━━━ RECORDED DATA

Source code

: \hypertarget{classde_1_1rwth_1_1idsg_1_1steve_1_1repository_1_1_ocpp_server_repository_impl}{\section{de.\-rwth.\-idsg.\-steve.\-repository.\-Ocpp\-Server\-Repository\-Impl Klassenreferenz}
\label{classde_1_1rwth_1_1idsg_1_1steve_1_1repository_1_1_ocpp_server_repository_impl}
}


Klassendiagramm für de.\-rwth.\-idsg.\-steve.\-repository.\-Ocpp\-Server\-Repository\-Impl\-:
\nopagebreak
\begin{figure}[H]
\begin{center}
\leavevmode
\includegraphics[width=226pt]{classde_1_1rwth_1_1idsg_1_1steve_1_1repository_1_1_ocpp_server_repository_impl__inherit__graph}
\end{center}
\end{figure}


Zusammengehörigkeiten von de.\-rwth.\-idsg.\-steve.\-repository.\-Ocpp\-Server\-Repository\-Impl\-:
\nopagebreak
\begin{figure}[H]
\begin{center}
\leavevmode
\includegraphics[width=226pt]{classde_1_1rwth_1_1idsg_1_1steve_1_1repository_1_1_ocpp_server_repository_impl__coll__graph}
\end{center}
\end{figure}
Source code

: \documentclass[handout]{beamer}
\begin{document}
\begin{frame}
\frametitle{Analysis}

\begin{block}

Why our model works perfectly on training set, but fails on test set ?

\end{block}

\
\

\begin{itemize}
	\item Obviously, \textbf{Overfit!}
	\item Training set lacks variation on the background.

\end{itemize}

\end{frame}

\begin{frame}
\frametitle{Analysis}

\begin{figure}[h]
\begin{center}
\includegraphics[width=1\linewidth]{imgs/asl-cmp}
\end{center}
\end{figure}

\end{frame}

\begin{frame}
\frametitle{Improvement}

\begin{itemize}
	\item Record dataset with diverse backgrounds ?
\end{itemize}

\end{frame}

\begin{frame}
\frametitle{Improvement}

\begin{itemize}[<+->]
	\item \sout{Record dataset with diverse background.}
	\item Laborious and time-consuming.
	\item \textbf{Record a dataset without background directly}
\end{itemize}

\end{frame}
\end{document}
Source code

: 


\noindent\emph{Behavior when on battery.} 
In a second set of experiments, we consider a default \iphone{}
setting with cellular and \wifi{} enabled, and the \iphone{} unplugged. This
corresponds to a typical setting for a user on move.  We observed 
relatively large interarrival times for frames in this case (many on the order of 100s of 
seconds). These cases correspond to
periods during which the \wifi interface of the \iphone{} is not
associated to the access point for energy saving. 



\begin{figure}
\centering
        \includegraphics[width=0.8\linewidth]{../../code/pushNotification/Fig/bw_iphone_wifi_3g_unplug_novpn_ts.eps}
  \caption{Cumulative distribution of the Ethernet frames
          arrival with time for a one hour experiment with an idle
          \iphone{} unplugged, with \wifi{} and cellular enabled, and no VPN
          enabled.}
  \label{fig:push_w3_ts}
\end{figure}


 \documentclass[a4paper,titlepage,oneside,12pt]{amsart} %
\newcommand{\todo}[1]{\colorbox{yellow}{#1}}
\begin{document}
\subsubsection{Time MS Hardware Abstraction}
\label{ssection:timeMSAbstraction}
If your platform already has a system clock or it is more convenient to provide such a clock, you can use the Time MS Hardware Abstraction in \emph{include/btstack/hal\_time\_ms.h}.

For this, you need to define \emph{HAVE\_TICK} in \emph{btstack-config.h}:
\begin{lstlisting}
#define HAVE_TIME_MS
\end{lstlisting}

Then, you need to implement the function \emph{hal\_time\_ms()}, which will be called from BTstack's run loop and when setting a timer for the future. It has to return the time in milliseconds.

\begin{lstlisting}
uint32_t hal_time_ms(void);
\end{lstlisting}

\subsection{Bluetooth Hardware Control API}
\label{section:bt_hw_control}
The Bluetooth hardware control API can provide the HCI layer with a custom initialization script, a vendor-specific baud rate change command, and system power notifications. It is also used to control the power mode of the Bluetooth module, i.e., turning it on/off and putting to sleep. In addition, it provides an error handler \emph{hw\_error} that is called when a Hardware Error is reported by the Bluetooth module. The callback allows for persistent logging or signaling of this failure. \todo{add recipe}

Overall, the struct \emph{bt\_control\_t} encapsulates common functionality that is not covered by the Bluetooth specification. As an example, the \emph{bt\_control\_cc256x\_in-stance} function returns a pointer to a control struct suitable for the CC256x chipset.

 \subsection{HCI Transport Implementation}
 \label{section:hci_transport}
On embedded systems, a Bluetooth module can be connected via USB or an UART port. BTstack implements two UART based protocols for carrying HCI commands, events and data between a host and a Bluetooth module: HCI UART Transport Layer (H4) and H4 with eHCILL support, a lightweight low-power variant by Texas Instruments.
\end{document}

━━━━━━

**DIRECTIONS FOR THIS TASK:** Each of the records is to be written out again exactly.

**RESULT FOR THIS EXERCISE:**
Source code

: \hypertarget{classde_1_1rwth_1_1idsg_1_1steve_1_1repository_1_1_ocpp_server_repository_impl}{\section{de.\-rwth.\-idsg.\-steve.\-repository.\-Ocpp\-Server\-Repository\-Impl Klassenreferenz}
\label{classde_1_1rwth_1_1idsg_1_1steve_1_1repository_1_1_ocpp_server_repository_impl}
}


Klassendiagramm für de.\-rwth.\-idsg.\-steve.\-repository.\-Ocpp\-Server\-Repository\-Impl\-:
\nopagebreak
\begin{figure}[H]
\begin{center}
\leavevmode
\includegraphics[width=226pt]{classde_1_1rwth_1_1idsg_1_1steve_1_1repository_1_1_ocpp_server_repository_impl__inherit__graph}
\end{center}
\end{figure}


Zusammengehörigkeiten von de.\-rwth.\-idsg.\-steve.\-repository.\-Ocpp\-Server\-Repository\-Impl\-:
\nopagebreak
\begin{figure}[H]
\begin{center}
\leavevmode
\includegraphics[width=226pt]{classde_1_1rwth_1_1idsg_1_1steve_1_1repository_1_1_ocpp_server_repository_impl__coll__graph}
\end{center}
\end{figure}
Source code

: \documentclass[handout]{beamer}
\begin{document}
\begin{frame}
\frametitle{Analysis}

\begin{block}

Why our model works perfectly on training set, but fails on test set ?

\end{block}

\
\

\begin{itemize}
	\item Obviously, \textbf{Overfit!}
	\item Training set lacks variation on the background.

\end{itemize}

\end{frame}

\begin{frame}
\frametitle{Analysis}

\begin{figure}[h]
\begin{center}
\includegraphics[width=1\linewidth]{imgs/asl-cmp}
\end{center}
\end{figure}

\end{frame}

\begin{frame}
\frametitle{Improvement}

\begin{itemize}
	\item Record dataset with diverse backgrounds ?
\end{itemize}

\end{frame}

\begin{frame}
\frametitle{Improvement}

\begin{itemize}[<+->]
	\item \sout{Record dataset with diverse background.}
	\item Laborious and time-consuming.
	\item \textbf{Record a dataset without background directly}
\end{itemize}

\end{frame}
\end{document}
Source code

: 


\noindent\emph{Behavior when on battery.} 
In a second set of experiments, we consider a default \iphone{}
setting with cellular and \wifi{} enabled, and the \iphone{} unplugged. This
corresponds to a typical setting for a user on move.  We observed 
relatively large interarrival times for frames in this case (many on the order of 100s of 
seconds). These cases correspond to
periods during which the \wifi interface of the \iphone{} is not
associated to the access point for energy saving. 



\begin{figure}
\centering
        \includegraphics[width=0.8\linewidth]{../../code/pushNotification/Fig/bw_iphone_wifi_3g_unplug_novpn_ts.eps}
  \caption{Cumulative distribution of the Ethernet frames
          arrival with time for a one hour experiment with an idle
          \iphone{} unplugged, with \wifi{} and cellular enabled, and no VPN
          enabled.}
  \label{fig:push_w3_ts}
\end{figure}


 \documentclass[a4paper,titlepage,oneside,12pt]{amsart} %
\newcommand{\todo}[1]{\colorbox{yellow}{#1}}
\begin{document}
\subsubsection{Time MS Hardware Abstraction}
\label{ssection:timeMSAbstraction}
If your platform already has a system clock or it is more convenient to provide such a clock, you can use the Time MS Hardware Abstraction in \emph{include/btstack/hal\_time\_ms.h}.

For this, you need to define \emph{HAVE\_TICK} in \emph{btstack-config.h}:
\begin{lstlisting}
#define HAVE_TIME_MS
\end{lstlisting}

Then, you need to implement the function \emph{hal\_time\_ms()}, which will be called from BTstack's run loop and when setting a timer for the future. It has to return the time in milliseconds.

\begin{lstlisting}
uint32_t hal_time_ms(void);
\end{lstlisting}

\subsection{Bluetooth Hardware Control API}
\label{section:bt_hw_control}
The Bluetooth hardware control API can provide the HCI layer with a custom initialization script, a vendor-specific baud rate change command, and system power notifications. It is also used to control the power mode of the Bluetooth module, i.e., turning it on/off and putting to sleep. In addition, it provides an error handler \emph{hw\_error} that is called when a Hardware Error is reported by the Bluetooth module. The callback allows for persistent logging or signaling of this failure. \todo{add recipe}

Overall, the struct \emph{bt\_control\_t} encapsulates common functionality that is not covered by the Bluetooth specification. As an example, the \emph{bt\_control\_cc256x\_in-stance} function returns a pointer to a control struct suitable for the CC256x chipset.

 \subsection{HCI Transport Implementation}
 \label{section:hci_transport}
On embedded systems, a Bluetooth module can be connected via USB or an UART port. BTstack implements two UART based protocols for carrying HCI commands, events and data between a host and a Bluetooth module: HCI UART Transport Layer (H4) and H4 with eHCILL support, a lightweight low-power variant by Texas Instruments.
\end{document}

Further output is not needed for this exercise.